For the love of whatever you hold dear - stop having sex with him!

MsEllany · 24/07/2020 18:09

You’re being a pair of idiots IMO. And I don’t understand your reasoning - the side effects of hormonal contraceptives are a lot more minor than the side effects of pregnancy.

I don’t think it’s wrong to say that before you commit to hormonal contraceptives you need to be a) in a committed relationship and b) see a clean STI check. I told my husband when I was 22 that I was bored with casual dating and wanted a boyfriend, if he didn’t want to be that then fine, no hard feelings. Ultimately he did and here we are.

okiedokieme · 24/07/2020 18:09

Whether he's official or not, you are having sex! Go on the pill or better still something long term as you obviously aren't responsible enough for parenthood. And get a STI screen both of you.

Graphista · 24/07/2020 18:09

YABVU to have unprotected sex with someone you barely know who frankly it sounds like he is lying about normal condom use and you have no way of knowing if he's only sleeping with you!

It's not just pregnancy it's Stis too and while there's treatment for the "older" ones and even for hepatitis b and hiv though the latter 2 are still life limiting conditions and not all patients respond to treatment.

Very foolish behaviour!

Condoms until you're exclusive and both sti screened for those.

But yes I would recommend ALSO using a hormonal contraceptive if you can as a pregnancy would be far from ideal for you?

Or are you hoping it'll happen "accidentally"?

Also, I'm really wary of making him feel like he has to be my boyfriend, because I know he doesn't want to rush into things and is cautious of commitment. Just need to know if I'm being a jerk or not.

That's really a whole other thread!

Certainly makes me think a pregnancy would have this guy running for the hills but he's too stupid/immature to recognise HE is responsible for his own fertility!

Isthisfinallyit · 24/07/2020 18:09

The pull out method doesn't work because pre cum gets you pregnant. You might as well not pull out, it's a matter of time till you get pregnant.

There are so many options, talk to your GP about it.

nikkylou · 24/07/2020 18:11

The thought process is illogical?

You're equating taking hormonal contraception with being in a long term serious relationship, but a...unreliable method as some how proof of a less serious thing.

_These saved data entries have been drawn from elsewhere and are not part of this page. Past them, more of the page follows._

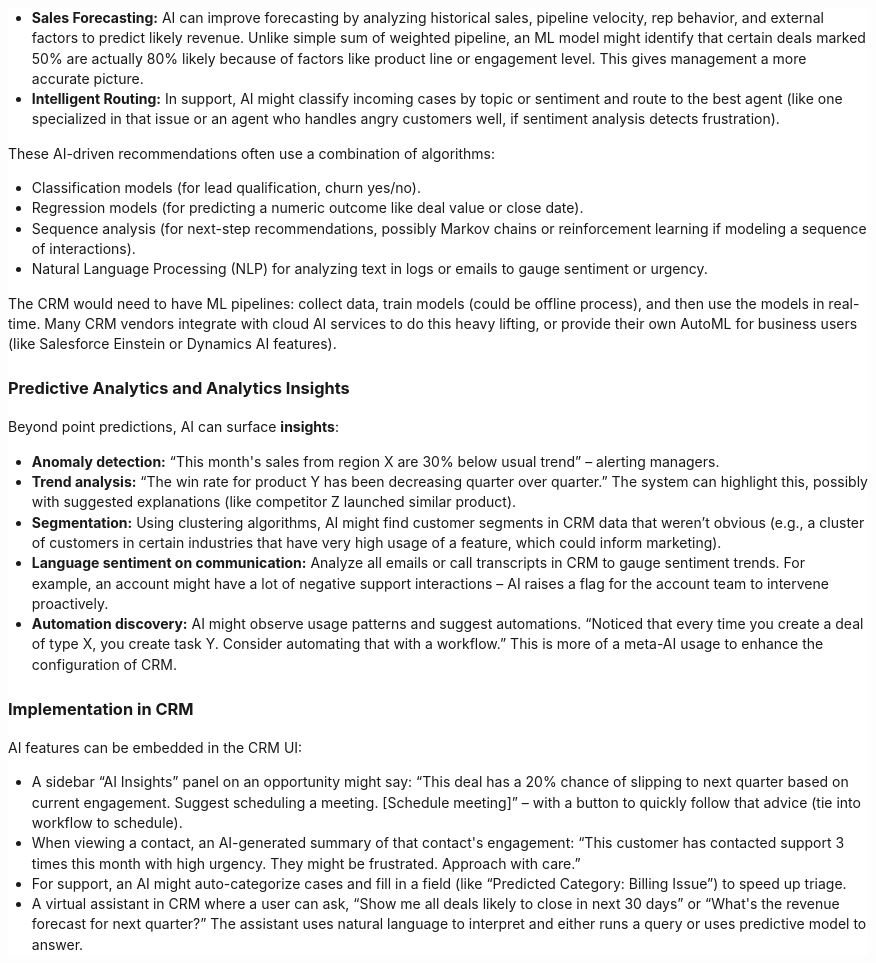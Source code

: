 - **Sales Forecasting:** AI can improve forecasting by analyzing historical sales, pipeline velocity, rep behavior, and external factors to predict likely revenue. Unlike simple sum of weighted pipeline, an ML model might identify that certain deals marked 50% are actually 80% likely because of factors like product line or engagement level. This gives management a more accurate picture.
- **Intelligent Routing:** In support, AI might classify incoming cases by topic or sentiment and route to the best agent (like one specialized in that issue or an agent who handles angry customers well, if sentiment analysis detects frustration).

These AI-driven recommendations often use a combination of algorithms:

- Classification models (for lead qualification, churn yes/no).
- Regression models (for predicting a numeric outcome like deal value or close date).
- Sequence analysis (for next-step recommendations, possibly Markov chains or reinforcement learning if modeling a sequence of interactions).
- Natural Language Processing (NLP) for analyzing text in logs or emails to gauge sentiment or urgency.

The CRM would need to have ML pipelines: collect data, train models (could be offline process), and then use the models in real-time. Many CRM vendors integrate with cloud AI services to do this heavy lifting, or provide their own AutoML for business users (like Salesforce Einstein or Dynamics AI features).

### Predictive Analytics and Analytics Insights

Beyond point predictions, AI can surface **insights**:

- **Anomaly detection:** “This month's sales from region X are 30% below usual trend” – alerting managers.
- **Trend analysis:** “The win rate for product Y has been decreasing quarter over quarter.” The system can highlight this, possibly with suggested explanations (like competitor Z launched similar product).
- **Segmentation:** Using clustering algorithms, AI might find customer segments in CRM data that weren’t obvious (e.g., a cluster of customers in certain industries that have very high usage of a feature, which could inform marketing).
- **Language sentiment on communication:** Analyze all emails or call transcripts in CRM to gauge sentiment trends. For example, an account might have a lot of negative support interactions – AI raises a flag for the account team to intervene proactively.
- **Automation discovery:** AI might observe usage patterns and suggest automations. “Noticed that every time you create a deal of type X, you create task Y. Consider automating that with a workflow.” This is more of a meta-AI usage to enhance the configuration of CRM.

### Implementation in CRM

AI features can be embedded in the CRM UI:

- A sidebar “AI Insights” panel on an opportunity might say: “This deal has a 20% chance of slipping to next quarter based on current engagement. Suggest scheduling a meeting. \[Schedule meeting]” – with a button to quickly follow that advice (tie into workflow to schedule).
- When viewing a contact, an AI-generated summary of that contact's engagement: “This customer has contacted support 3 times this month with high urgency. They might be frustrated. Approach with care.”
- For support, an AI might auto-categorize cases and fill in a field (like “Predicted Category: Billing Issue”) to speed up triage.
- A virtual assistant in CRM where a user can ask, “Show me all deals likely to close in next 30 days” or “What's the revenue forecast for next quarter?” The assistant uses natural language to interpret and either runs a query or uses predictive model to answer.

Surely...you want to be in a more serious relationship before you decide to do for less reliable contraception?

For context. I started taking the mini pill at 18. A month or so into my relationship and before sex had even occurred. I decided sex was on the cards and took steps accordingly. Actually I went off to uni, and had a long distant relationship, taking my pill despite not actively having sex for 1/2 months at a time.

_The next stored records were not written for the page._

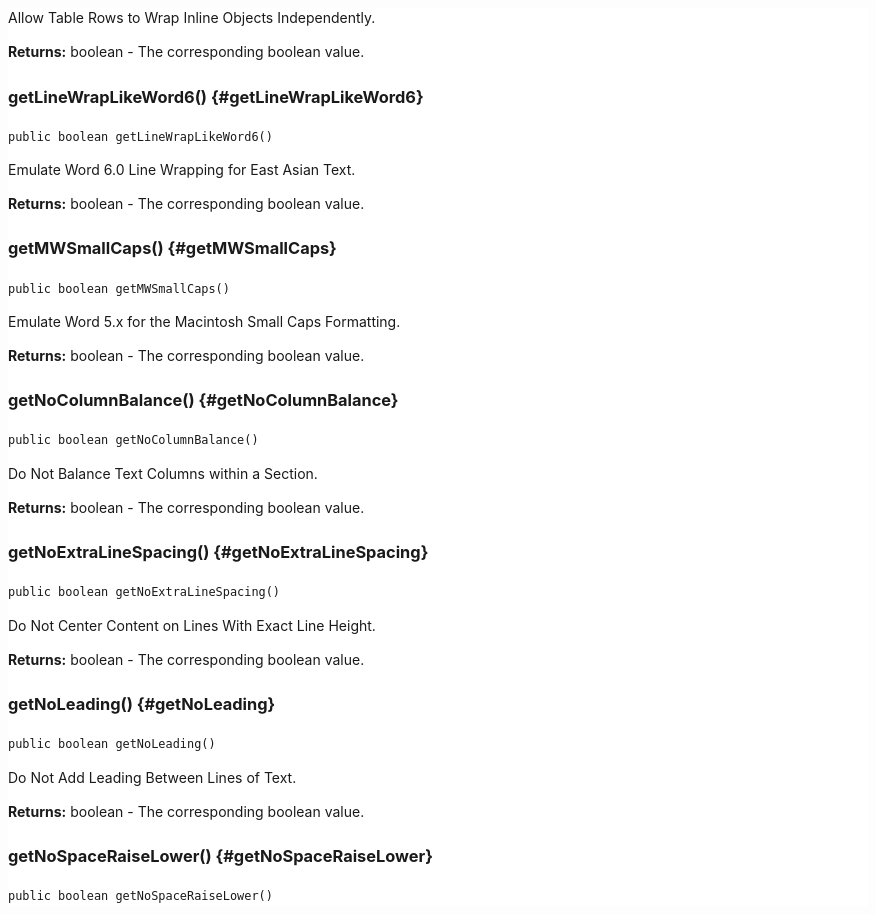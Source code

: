 
Allow Table Rows to Wrap Inline Objects Independently.

**Returns:**
boolean - The corresponding  boolean  value.
### getLineWrapLikeWord6() {#getLineWrapLikeWord6}
```
public boolean getLineWrapLikeWord6()
```


Emulate Word 6.0 Line Wrapping for East Asian Text.

**Returns:**
boolean - The corresponding  boolean  value.
### getMWSmallCaps() {#getMWSmallCaps}
```
public boolean getMWSmallCaps()
```


Emulate Word 5.x for the Macintosh Small Caps Formatting.

**Returns:**
boolean - The corresponding  boolean  value.
### getNoColumnBalance() {#getNoColumnBalance}
```
public boolean getNoColumnBalance()
```


Do Not Balance Text Columns within a Section.

**Returns:**
boolean - The corresponding  boolean  value.
### getNoExtraLineSpacing() {#getNoExtraLineSpacing}
```
public boolean getNoExtraLineSpacing()
```


Do Not Center Content on Lines With Exact Line Height.

**Returns:**
boolean - The corresponding  boolean  value.
### getNoLeading() {#getNoLeading}
```
public boolean getNoLeading()
```


Do Not Add Leading Between Lines of Text.

**Returns:**
boolean - The corresponding  boolean  value.
### getNoSpaceRaiseLower() {#getNoSpaceRaiseLower}
```
public boolean getNoSpaceRaiseLower()
```
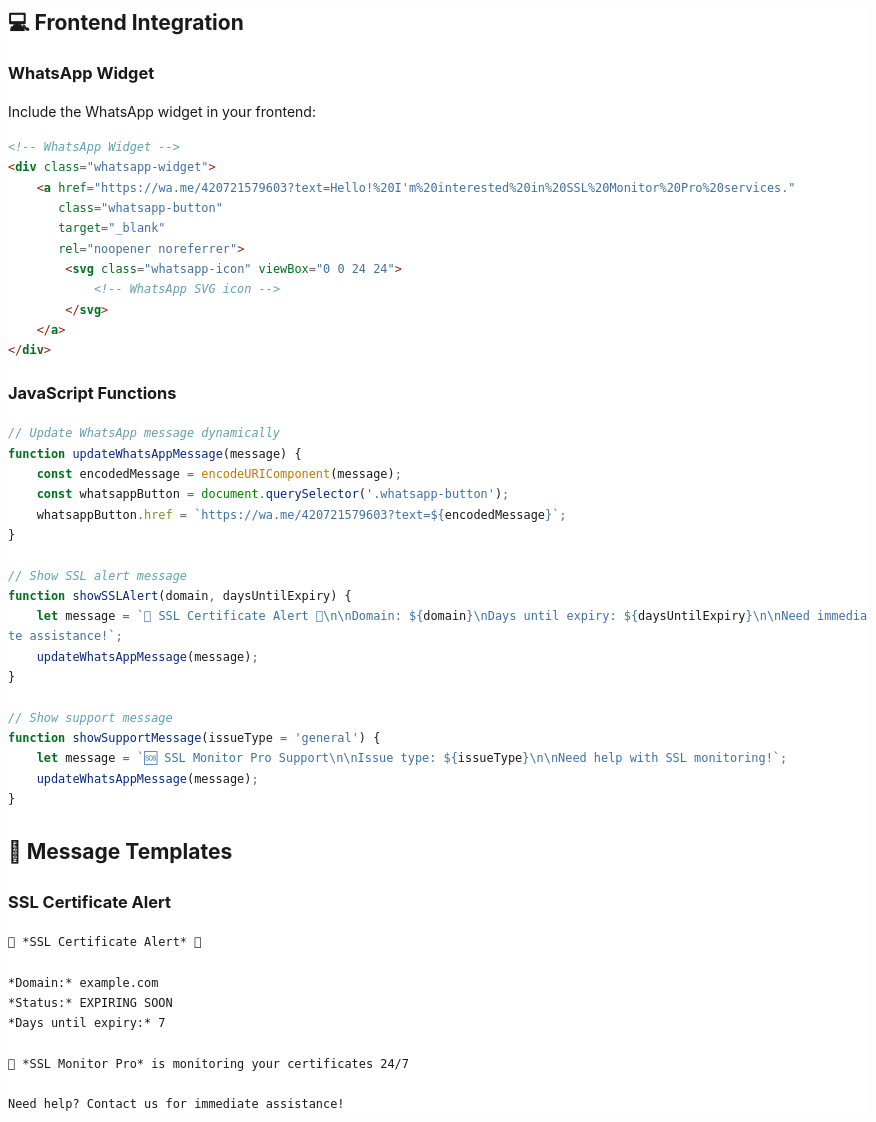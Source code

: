 ## 💻 Frontend Integration

### WhatsApp Widget
Include the WhatsApp widget in your frontend:

```html
<!-- WhatsApp Widget -->
<div class="whatsapp-widget">
    <a href="https://wa.me/420721579603?text=Hello!%20I'm%20interested%20in%20SSL%20Monitor%20Pro%20services." 
       class="whatsapp-button" 
       target="_blank" 
       rel="noopener noreferrer">
        <svg class="whatsapp-icon" viewBox="0 0 24 24">
            <!-- WhatsApp SVG icon -->
        </svg>
    </a>
</div>
```

### JavaScript Functions
```javascript
// Update WhatsApp message dynamically
function updateWhatsAppMessage(message) {
    const encodedMessage = encodeURIComponent(message);
    const whatsappButton = document.querySelector('.whatsapp-button');
    whatsappButton.href = `https://wa.me/420721579603?text=${encodedMessage}`;
}

// Show SSL alert message
function showSSLAlert(domain, daysUntilExpiry) {
    let message = `🔐 SSL Certificate Alert 🚨\n\nDomain: ${domain}\nDays until expiry: ${daysUntilExpiry}\n\nNeed immediate assistance!`;
    updateWhatsAppMessage(message);
}

// Show support message
function showSupportMessage(issueType = 'general') {
    let message = `🆘 SSL Monitor Pro Support\n\nIssue type: ${issueType}\n\nNeed help with SSL monitoring!`;
    updateWhatsAppMessage(message);
}
```

## 📱 Message Templates

### SSL Certificate Alert
```
🔐 *SSL Certificate Alert* 🚨

*Domain:* example.com
*Status:* EXPIRING SOON
*Days until expiry:* 7

🚀 *SSL Monitor Pro* is monitoring your certificates 24/7

Need help? Contact us for immediate assistance!
```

In the early stages of the relationship YOU need to take ownership of the level of contraception you want. To be clear. I'm not saying it falls entirely on you to be responsible. If he is happy to pull out and you are fine...you both make that choice. If he is not happy, he wears a condom or asks if you would consider other methods. If you are not happy, then you can request a condom or use alternative methods, hormonal or otherwise.

On hormonal contraception...for every horror story, there are probably several women who are taking their pills, forgetting about their coil and not getting pregnant, all without side effects. They're not exactly going be the ones that tell you that. I'm on my second mirena coil. Honestly its awesome. No periods no babies no side effects. 3 visits the first time 2 the second. One to prescribe. One to fit, and one to check. Second time they prescribed over the phone. Once every 5 years.

It's not about going through it for the man you're just seeing. It's going through it (or statistically not) for yourself to prevent an unwanted pregnancy, with this man or the next.

missbunnyrabbit · 24/07/2020 18:12

I've told him now that we won't be having sex again until contraception is sorted.

Think I needed this. I've always been someone who'd lay into female friends for only using the pull out method. Never ever thought it would be me.

If he's worth it then he'll stick around, right?